“When you change the way you look at things, the things you look at change.” – Wayne Dyer
One of the best days of my life was the day a dear friend of mine told me I sounded like a victim. At the time, I was outraged with a guy who obviously didn’t fulfil all my needs and my expectations in love. In other words, he broke up with me, refusing to fill up my cup with the precious things I didn’t know how to give myself: appreciation, self-care, and self-respect.
“How could he do that to me?”, “Why do I have to go through such a thing?” – here’s a small sample of my repertoire at the time, full of guilt, shame, and blame.
While complaining, I was expecting my friend to be on my side. Shut up and listen. Accompany me in accusing that man of making me feel miserable. Instead, she chose to be brutally honest, and I will never forget what she said: “Dear, I can feel your pain. You might not realize this yet, but you sound like a victim.” It wasn’t an easy thing to digest. Not at all. I didn’t talk to my friend for several months after that discussion, but today, I am profoundly grateful for this gift of authenticity and genuine truth.

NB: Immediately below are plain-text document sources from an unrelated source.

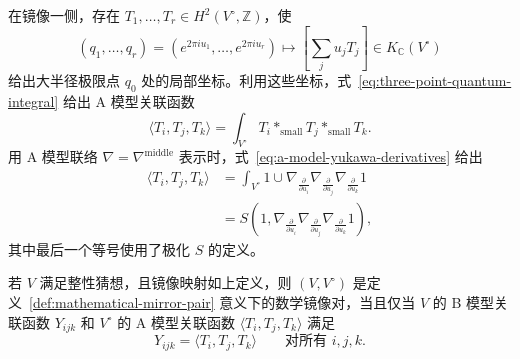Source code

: 在镜像一侧，存在 $T_1,\ldots,T_r\in H^2(V^\circ,\mathbb Z)$，使
\[
(q_1,\ldots,q_r)=(e^{2\pi iu_1},\ldots,e^{2\pi iu_r})
\longmapsto\left[\sum_ju_jT_j\right]\in K_{\mathbb C}(V^\circ)
\]
给出大半径极限点 $q_0$ 处的局部坐标。利用这些坐标，式~\eqref{eq:three-point-quantum-integral} 给出 A 模型关联函数
\begin{equation}\label{eq:a-model-mirror-correlations}
\langle T_i,T_j,T_k\rangle=\int_{V^\circ}T_i*_{\mathrm{small}}T_j*_{\mathrm{small}}T_k.
\end{equation}
用 A 模型联络 $\nabla=\nabla^{\mathrm{middle}}$ 表示时，式~\eqref{eq:a-model-yukawa-derivatives} 给出
\begin{equation}\label{eq:a-model-correlations-polarization}
\begin{aligned}
\langle T_i,T_j,T_k\rangle
&=\int_{V^\circ}1\cup\nabla_{\frac{\partial}{\partial u_i}}\nabla_{\frac{\partial}{\partial u_j}}\nabla_{\frac{\partial}{\partial u_k}}1\\
&=S\left(1,\nabla_{\frac{\partial}{\partial u_i}}\nabla_{\frac{\partial}{\partial u_j}}\nabla_{\frac{\partial}{\partial u_k}}1\right),
\end{aligned}
\end{equation}
其中最后一个等号使用了极化 $S$ 的定义。
\begin{theorem}\label{thm:mirror-correlation-equivalence}
若 $V$ 满足整性猜想，且镜像映射如上定义，则 $(V,V^\circ)$ 是定义~\ref{def:mathematical-mirror-pair} 意义下的数学镜像对，当且仅当 $V$ 的 B 模型关联函数 $Y_{ijk}$ 和 $V^\circ$ 的 A 模型关联函数 $\langle T_i,T_j,T_k\rangle$ 满足
\[
Y_{ijk}=\langle T_i,T_j,T_k\rangle\qquad\text{对所有 }i,j,k.
\]
\end{theorem}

Blaming someone else for my sadness was disempowering. However, it was transformational from the inside out and here’s why I do what I do today as a profession: empower women, so that they know their own worth and keep their tank full with self-love and self-compassion.
In my coaching practice, I often get to hear powerful stories from women who’ve been through terrible life experiences: illness, divorces, significant financial issues or loss of dear ones. But despite everything they’ve been through, they are still alive and resilient.
“What doesn’t kill us makes us stronger” – there’s a lot of truth in this saying.
We are all telling ourselves different stories about our past experiences. It’s all about personal filtering and what we make things mean to us. But if we switch perspective and look back on our tough experiences as a learning and an opportunity for growth, everything changes. Sometimes we win, sometimes we learn. We never lose and there’s a powerful learning through failure.
I wouldn’t say the loss of someone dear is an opportunity for growth. Let’s be honest with this one: it’s part of life, but it’s incredibly painful. But we can definitely learn from life experiences as going through a job loss and getting unemployed, going through a divorce or a separation from a romantic partner.
“What could I have done differently?”, “What am I taking with me from this experience? “, “What’s the gain in the pain?” – such questions are empowering because they liberate us from the conditioning of a victim.
Blaming others for taking our time, our money or our love is unfair because we always choose how much we give and to whom. Taking responsibility for the way we feel, act and think is true power. Looking back on the past with compassion instead of self-blame, without the need to punish ourselves for making mistakes and allowing ourselves to be entirely human.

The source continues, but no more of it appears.